◆ Task
Which lines in the records below contain the word "some"? Copy each one.

◆ Exercise data
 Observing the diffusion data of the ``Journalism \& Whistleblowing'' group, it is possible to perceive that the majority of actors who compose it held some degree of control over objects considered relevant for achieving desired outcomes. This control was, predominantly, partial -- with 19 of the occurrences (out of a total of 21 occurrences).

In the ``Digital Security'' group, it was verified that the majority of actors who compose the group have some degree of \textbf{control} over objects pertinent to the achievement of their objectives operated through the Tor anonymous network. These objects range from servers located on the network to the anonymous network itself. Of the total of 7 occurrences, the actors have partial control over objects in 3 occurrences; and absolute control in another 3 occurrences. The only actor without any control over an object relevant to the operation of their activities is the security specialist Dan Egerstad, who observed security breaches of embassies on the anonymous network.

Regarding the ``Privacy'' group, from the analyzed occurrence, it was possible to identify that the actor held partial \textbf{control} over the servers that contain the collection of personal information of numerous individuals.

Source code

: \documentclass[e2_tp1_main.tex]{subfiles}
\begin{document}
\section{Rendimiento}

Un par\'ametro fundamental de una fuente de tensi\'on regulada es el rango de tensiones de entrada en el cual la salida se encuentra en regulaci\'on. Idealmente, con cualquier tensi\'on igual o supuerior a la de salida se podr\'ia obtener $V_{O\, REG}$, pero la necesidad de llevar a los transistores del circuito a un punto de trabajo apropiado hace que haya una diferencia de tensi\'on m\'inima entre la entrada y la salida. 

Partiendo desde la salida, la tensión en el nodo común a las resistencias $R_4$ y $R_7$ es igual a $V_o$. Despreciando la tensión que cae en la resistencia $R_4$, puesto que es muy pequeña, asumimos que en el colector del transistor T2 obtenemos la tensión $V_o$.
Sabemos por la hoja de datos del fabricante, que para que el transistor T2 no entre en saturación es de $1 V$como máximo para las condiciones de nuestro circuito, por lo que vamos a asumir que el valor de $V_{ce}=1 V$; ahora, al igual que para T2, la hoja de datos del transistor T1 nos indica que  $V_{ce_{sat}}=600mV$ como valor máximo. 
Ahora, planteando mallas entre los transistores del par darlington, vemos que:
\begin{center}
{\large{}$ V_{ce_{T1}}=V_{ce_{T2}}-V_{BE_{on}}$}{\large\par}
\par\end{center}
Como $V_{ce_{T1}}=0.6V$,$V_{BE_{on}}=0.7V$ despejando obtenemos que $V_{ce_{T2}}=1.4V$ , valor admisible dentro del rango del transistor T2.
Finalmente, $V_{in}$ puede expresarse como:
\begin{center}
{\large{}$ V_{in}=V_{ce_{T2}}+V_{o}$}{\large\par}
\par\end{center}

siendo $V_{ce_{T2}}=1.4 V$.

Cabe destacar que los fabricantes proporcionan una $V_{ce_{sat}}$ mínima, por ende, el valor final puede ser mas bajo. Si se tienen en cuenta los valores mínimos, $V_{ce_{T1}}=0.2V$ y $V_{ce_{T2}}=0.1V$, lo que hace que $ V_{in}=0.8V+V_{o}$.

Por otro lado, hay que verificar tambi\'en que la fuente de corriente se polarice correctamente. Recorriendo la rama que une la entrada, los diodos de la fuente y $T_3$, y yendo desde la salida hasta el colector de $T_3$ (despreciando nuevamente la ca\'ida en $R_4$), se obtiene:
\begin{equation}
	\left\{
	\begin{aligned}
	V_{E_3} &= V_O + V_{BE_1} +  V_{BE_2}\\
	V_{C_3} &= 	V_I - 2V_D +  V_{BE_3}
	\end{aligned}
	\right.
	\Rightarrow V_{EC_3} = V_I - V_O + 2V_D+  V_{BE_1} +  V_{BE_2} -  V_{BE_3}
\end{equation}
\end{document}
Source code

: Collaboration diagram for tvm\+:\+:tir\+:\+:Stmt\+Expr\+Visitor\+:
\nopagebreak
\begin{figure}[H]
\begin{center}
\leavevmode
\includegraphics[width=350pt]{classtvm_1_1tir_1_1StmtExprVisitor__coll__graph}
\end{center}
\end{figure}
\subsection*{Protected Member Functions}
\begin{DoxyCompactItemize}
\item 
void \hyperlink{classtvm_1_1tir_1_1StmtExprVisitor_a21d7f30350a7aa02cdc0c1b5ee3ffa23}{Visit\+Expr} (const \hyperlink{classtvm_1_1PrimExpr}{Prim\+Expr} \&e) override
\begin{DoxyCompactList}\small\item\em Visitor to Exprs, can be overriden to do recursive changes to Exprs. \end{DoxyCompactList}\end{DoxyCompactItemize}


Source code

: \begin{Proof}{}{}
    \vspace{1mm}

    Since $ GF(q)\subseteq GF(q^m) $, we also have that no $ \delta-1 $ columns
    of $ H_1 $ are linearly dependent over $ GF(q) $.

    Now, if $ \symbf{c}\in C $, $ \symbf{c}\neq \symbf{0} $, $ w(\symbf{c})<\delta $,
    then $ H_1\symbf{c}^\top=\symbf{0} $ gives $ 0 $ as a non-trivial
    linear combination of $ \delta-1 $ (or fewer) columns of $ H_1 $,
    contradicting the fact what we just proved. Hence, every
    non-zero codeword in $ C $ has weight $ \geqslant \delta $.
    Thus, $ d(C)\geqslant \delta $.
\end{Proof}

◆ Response to this task
 Observing the diffusion data of the ``Journalism \& Whistleblowing'' group, it is possible to perceive that the majority of actors who compose it held some degree of control over objects considered relevant for achieving desired outcomes. This control was, predominantly, partial -- with 19 of the occurrences (out of a total of 21 occurrences).
In the ``Digital Security'' group, it was verified that the majority of actors who compose the group have some degree of \textbf{control} over objects pertinent to the achievement of their objectives operated through the Tor anonymous network. These objects range from servers located on the network to the anonymous network itself. Of the total of 7 occurrences, the actors have partial control over objects in 3 occurrences; and absolute control in another 3 occurrences. The only actor without any control over an object relevant to the operation of their activities is the security specialist Dan Egerstad, who observed security breaches of embassies on the anonymous network.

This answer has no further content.